§ Task brief: The data follows this line. Copy verbatim the line with "a signal has not had" and each line after it to the end.

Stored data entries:
┄┄┄┄┄┄┄┄┄┄┄┄┄┄┄┄┄┄┄┄

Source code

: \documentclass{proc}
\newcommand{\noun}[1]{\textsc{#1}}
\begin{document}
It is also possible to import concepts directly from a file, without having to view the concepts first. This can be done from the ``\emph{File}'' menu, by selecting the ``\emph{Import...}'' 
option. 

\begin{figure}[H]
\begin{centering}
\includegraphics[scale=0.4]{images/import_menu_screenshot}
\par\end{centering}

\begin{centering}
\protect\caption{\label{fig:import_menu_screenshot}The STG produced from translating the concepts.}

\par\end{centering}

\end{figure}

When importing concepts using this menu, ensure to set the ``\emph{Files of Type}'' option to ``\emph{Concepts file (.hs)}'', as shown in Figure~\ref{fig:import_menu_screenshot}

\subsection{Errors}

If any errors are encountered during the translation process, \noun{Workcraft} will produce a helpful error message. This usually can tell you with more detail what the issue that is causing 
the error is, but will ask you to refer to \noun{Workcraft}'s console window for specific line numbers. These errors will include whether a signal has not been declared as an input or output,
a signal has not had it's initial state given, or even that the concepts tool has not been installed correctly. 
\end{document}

┄┄┄┄┄┄┄┄┄┄┄┄┄┄┄┄┄┄┄┄

§ Exercise output:
a signal has not had it's initial state given, or even that the concepts tool has not been installed correctly. 
\end{document}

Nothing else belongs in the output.